CHLOE: I look at what they’re up to in the community and what they’re  bringing to the table, bringing to the world. I’m trying to get through this life thing while making as much positive impact now. Not just doing things to be cool or for money anymore – it’s so much bigger than that.

Photography is  – I didn’t even know I was good at it, I was just taking photos and then I was editing it and people were like ‘Oh that’s really cool‘ then one day I thought, I’m just going to try this thing out and my friends got on board and it just started snowballing.

It was super cool and now even my friends that have known me for a while know me as Chloe the photographer and I find that so cool like, ‘ Okay, that’s part of my identifier.'”

So that’s what I’m up to and just trying to build on it trying to create beautiful images of people just in the moment, in their element showcasing them and also trying to see myself through them. When people are like ‘Oh my god, I love the photos’ or ‘I didn’t know that was me’ I’m like, ‘Okay, my mission is complete’ you know, ‘I did it’. People acknowledging that now is so, so cool.

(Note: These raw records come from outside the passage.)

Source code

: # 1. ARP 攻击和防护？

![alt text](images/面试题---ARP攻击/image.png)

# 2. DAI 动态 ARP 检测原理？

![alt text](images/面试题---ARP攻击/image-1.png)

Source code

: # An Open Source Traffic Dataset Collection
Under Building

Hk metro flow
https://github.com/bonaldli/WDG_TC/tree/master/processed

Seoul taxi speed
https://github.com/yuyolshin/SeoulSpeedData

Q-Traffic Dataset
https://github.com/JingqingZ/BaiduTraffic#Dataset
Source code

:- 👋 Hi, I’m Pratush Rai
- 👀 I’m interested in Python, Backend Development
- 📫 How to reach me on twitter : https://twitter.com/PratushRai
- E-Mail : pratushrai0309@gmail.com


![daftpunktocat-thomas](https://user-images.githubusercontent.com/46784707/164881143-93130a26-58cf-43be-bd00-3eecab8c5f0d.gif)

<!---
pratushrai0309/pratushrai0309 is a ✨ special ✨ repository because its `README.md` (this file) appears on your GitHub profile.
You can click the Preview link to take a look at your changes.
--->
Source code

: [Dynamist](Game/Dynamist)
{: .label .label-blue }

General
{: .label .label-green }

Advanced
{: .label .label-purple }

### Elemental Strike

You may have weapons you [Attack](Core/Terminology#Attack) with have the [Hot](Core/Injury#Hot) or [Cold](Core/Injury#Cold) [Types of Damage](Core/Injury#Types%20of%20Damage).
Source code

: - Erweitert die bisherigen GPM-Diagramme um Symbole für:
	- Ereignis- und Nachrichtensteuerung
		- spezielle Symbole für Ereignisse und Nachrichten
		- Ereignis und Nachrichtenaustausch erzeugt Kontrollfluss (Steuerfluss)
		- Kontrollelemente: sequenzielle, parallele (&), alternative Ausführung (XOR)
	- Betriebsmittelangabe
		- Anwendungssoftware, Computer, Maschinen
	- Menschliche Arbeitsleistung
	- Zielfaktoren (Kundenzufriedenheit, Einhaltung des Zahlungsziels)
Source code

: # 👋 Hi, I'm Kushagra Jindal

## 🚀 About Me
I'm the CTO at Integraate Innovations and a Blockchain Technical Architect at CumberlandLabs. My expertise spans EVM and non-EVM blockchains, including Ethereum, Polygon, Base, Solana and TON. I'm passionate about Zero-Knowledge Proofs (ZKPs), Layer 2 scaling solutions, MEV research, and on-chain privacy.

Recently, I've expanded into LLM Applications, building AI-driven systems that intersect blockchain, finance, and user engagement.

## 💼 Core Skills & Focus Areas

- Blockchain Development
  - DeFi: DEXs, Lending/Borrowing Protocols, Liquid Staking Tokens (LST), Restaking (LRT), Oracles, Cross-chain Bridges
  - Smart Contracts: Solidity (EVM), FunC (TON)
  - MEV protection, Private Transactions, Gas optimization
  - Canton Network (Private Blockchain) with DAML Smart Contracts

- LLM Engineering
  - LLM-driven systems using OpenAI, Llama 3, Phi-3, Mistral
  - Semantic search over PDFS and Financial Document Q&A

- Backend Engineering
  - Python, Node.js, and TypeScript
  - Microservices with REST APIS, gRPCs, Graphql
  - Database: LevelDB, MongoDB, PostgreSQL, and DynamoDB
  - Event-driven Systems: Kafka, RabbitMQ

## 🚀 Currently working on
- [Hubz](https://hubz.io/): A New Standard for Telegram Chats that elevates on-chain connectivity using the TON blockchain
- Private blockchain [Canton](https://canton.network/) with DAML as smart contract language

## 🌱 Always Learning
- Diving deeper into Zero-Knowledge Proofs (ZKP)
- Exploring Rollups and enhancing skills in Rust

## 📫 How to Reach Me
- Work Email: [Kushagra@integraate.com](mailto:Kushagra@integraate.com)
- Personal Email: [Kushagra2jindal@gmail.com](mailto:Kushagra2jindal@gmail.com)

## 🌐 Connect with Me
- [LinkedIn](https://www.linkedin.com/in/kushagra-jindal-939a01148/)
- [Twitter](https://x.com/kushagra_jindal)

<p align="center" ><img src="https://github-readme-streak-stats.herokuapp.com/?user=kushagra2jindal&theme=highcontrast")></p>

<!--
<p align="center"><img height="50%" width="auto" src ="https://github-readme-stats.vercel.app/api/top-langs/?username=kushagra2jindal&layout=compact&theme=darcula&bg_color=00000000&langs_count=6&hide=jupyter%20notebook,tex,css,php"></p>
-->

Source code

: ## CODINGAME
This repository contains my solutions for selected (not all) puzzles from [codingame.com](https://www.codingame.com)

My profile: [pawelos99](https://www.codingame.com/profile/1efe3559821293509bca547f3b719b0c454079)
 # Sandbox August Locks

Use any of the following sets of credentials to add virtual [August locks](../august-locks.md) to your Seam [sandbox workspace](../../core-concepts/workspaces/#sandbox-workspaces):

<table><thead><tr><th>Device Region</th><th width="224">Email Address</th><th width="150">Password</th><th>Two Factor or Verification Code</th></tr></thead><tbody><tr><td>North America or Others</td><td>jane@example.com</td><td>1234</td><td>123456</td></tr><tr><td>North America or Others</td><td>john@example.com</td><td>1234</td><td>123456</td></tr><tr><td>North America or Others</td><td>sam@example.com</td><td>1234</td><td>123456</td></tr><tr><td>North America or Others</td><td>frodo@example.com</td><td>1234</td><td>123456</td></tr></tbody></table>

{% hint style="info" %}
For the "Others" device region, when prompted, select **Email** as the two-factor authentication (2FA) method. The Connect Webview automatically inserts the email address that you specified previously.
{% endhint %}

SERUM: Sort of like a signature?

CHLOE: Yeah, like my little impact on the world. It’s pretty cool to show life through my eyes especially because I’m not  a typical girl or haven’t been through like normality, so to show that disorder and craziness and uniqueness and sometimes what everyone is not doing that’s cool too. It’s so hard to be that person today to just stand in yourself and be like I’m cool, I’m loving I’m kind, I’m caring, I’m smart, I’m intelligent, I’m creative, I’m artsy I’m…whatever you know but to truly believe it, it’s pretty hard for people these days.

SERUM: Do you think, that’s potentially improving though in Auckland?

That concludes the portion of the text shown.